Mark 15:33-47 (p. 712) September 24, 2017

Introduction:

Fanny Crosby wrote one of my favorite hymns…“Jesus keep me near the cross…there a precious fountain, free to all a healing stream flows from Calvary’s mountain.”

Then the chorus echoes…“In the cross, in the cross, be my glory ever…till my raptured soul shall find rest beyond the river.”

I’ve sang that song hundreds of times in my life, but as I prepared to stand before you today I thought about the words in a different way…on that day Jesus was crucified over 2000 years ago how near to His cross would I really have been?

Would I have been like Peter…following the events incognito and when called out would I have lied, run and wept…and then watched from a distance.

Or like John, would I originally have been so scared I just ran…shedding my cloak in the arms of the people who tried to grab me…but like the other disciples…l run so I can be safe. Would I resurface on that day, the day He was crucified. Would I stand with his mom, close enough to hear him breathe, close enough to talk to Him as He dies?

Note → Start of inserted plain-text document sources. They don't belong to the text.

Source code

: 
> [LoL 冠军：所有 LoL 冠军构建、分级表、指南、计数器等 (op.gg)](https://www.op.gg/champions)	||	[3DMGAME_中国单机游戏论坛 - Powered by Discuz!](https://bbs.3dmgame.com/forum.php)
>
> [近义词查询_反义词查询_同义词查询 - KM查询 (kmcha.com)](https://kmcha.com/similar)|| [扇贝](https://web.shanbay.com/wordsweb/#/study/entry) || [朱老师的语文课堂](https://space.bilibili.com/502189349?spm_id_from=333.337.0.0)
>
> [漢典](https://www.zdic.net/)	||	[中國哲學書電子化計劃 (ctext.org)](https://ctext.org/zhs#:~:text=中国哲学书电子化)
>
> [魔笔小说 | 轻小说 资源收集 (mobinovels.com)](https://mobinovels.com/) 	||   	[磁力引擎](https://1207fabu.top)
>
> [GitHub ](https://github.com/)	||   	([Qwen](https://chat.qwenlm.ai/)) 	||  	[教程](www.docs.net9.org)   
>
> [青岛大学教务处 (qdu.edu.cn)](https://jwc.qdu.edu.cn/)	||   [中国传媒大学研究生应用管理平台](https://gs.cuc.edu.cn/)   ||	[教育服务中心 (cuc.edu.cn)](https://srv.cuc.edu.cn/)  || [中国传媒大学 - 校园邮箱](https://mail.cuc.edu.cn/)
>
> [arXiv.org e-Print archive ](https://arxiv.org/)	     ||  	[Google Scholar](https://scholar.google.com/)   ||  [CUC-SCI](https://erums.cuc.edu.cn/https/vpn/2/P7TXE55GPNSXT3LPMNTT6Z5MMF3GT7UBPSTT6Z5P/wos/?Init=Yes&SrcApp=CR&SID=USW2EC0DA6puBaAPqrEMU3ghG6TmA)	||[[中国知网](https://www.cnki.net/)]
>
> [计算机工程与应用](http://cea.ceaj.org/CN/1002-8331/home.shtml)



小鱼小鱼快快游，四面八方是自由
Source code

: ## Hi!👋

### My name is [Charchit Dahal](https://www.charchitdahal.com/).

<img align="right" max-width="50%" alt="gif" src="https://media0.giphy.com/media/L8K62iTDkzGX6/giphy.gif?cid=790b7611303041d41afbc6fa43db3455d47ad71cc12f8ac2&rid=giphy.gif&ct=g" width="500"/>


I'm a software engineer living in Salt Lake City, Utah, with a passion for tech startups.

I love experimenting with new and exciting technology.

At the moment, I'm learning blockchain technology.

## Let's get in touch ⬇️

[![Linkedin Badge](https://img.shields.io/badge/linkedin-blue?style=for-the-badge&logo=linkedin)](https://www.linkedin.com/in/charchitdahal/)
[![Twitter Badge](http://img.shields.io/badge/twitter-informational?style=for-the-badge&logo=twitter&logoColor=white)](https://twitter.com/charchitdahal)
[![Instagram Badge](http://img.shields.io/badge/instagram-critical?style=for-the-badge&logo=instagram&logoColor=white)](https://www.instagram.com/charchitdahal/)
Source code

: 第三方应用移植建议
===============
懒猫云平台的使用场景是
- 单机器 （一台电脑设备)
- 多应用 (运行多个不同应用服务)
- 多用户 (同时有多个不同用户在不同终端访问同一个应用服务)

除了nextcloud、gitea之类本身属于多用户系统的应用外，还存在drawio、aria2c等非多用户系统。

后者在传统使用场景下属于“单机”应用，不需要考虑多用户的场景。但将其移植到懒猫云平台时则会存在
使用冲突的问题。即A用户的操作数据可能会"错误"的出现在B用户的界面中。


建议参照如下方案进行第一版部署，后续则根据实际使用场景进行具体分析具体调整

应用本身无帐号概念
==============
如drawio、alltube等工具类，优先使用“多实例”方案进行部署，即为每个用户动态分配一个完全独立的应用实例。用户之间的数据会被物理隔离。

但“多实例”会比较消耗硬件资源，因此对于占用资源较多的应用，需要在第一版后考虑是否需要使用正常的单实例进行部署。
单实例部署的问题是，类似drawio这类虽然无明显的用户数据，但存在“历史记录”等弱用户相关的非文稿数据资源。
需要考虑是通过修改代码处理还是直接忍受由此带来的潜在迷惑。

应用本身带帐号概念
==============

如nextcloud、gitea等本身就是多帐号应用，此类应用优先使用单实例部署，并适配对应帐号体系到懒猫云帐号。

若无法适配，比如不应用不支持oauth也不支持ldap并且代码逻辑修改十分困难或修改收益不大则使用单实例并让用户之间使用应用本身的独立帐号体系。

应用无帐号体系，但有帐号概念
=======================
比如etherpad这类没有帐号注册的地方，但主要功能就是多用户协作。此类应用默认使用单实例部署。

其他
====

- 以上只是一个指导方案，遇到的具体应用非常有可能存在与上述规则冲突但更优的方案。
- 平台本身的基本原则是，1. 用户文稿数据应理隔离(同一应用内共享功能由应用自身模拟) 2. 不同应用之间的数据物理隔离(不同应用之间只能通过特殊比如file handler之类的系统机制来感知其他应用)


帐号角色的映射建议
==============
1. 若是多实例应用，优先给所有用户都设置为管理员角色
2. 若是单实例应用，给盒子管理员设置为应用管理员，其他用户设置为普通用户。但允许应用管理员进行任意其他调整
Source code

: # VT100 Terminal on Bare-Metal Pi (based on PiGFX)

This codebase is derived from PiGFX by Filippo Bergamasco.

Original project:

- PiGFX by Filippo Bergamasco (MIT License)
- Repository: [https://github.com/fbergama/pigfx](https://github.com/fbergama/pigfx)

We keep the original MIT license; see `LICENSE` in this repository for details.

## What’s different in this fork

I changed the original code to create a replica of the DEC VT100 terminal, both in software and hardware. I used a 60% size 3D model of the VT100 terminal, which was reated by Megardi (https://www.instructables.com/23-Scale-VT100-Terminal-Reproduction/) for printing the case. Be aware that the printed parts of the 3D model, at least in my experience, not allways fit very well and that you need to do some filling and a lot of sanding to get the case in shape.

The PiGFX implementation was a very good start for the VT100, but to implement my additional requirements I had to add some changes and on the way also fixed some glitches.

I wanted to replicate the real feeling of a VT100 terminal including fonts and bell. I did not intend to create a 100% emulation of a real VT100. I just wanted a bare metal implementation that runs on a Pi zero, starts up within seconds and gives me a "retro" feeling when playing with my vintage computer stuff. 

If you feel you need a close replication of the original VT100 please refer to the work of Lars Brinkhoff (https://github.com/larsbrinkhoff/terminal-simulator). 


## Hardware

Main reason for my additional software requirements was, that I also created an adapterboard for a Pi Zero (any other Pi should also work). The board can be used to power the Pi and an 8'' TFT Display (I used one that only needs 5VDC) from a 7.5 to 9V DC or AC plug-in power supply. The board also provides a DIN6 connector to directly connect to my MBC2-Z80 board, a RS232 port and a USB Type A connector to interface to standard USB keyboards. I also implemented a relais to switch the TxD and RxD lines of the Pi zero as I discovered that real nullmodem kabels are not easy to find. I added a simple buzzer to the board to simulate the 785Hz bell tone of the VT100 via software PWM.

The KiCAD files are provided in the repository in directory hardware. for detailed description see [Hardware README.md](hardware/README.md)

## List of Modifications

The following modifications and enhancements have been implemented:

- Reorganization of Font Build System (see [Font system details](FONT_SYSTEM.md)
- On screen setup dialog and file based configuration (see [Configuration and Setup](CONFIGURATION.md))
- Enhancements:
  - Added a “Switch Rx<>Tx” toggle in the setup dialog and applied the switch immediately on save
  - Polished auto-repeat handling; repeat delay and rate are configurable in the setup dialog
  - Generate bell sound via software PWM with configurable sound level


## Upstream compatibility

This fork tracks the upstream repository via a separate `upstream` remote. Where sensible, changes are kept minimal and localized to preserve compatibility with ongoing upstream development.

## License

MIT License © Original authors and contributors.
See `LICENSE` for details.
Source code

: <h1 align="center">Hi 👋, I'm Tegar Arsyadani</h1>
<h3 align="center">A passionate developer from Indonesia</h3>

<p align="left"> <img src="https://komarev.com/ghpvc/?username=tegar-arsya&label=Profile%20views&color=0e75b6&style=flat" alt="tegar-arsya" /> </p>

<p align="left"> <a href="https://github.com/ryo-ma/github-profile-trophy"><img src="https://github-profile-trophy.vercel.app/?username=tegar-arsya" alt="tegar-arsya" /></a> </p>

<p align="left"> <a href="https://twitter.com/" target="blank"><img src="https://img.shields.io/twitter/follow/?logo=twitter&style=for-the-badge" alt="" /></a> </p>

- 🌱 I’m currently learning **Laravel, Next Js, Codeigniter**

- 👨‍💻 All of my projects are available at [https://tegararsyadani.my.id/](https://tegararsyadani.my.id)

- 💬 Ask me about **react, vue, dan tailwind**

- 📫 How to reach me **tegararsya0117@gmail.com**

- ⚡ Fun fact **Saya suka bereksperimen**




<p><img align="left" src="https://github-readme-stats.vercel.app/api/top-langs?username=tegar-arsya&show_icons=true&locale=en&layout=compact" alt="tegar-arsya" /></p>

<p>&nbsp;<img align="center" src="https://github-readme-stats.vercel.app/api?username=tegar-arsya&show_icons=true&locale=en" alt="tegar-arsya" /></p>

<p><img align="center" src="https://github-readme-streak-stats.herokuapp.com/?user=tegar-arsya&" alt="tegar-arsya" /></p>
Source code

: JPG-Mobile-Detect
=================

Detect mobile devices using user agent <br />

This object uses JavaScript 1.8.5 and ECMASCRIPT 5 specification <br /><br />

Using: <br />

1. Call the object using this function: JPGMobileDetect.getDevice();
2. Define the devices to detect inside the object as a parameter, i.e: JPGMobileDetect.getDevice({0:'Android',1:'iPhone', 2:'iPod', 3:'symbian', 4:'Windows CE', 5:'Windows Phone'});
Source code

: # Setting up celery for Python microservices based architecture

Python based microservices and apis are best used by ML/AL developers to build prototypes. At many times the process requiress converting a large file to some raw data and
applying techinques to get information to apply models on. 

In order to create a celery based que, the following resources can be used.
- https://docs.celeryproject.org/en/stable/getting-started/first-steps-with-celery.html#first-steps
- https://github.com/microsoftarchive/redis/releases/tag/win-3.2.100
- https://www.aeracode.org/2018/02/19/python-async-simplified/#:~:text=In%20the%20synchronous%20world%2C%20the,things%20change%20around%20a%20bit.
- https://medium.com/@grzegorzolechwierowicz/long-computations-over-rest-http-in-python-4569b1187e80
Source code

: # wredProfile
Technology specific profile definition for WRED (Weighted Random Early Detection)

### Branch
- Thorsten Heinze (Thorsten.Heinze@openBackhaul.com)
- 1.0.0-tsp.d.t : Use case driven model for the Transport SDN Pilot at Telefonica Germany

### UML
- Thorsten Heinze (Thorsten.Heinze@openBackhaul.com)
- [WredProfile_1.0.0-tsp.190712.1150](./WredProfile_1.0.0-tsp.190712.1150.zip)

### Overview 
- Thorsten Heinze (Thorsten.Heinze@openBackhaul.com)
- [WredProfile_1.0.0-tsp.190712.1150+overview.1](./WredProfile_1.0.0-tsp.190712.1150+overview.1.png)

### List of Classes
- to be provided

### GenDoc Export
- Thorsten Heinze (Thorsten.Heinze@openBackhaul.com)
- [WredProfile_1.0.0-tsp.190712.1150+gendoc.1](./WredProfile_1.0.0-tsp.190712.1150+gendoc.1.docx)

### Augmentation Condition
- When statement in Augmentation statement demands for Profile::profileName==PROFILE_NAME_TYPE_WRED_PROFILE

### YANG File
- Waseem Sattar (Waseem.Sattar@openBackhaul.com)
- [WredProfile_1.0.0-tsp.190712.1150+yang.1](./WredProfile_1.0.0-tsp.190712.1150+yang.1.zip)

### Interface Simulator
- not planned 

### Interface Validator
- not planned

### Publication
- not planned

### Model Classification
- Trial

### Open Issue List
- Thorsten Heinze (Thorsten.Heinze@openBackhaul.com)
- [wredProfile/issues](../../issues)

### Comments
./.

There were others near the cross. Some came for the gore and entertainment. Public punishment appealed to some. Others were there because it was their job, the soldiers, the centurions. Others were at the cross because they wanted to make sure Jesus was gone. The Chief Priests, the rulers, they were there like foremen in a Silverado truck, holding the clipboard and demanding things be done just so.

Mary was there because she loved her son and she was going to love and comfort him to the very end, so was Mary Magdalene, Solome, and many other women who had loved and cared for Jesus during his ministry. They were there to comfort, support and minister to him as he died.

There were 2 other men there who had no choice in the matter. One on his left, the other on his right, dying in the same way, but near his cross none the less.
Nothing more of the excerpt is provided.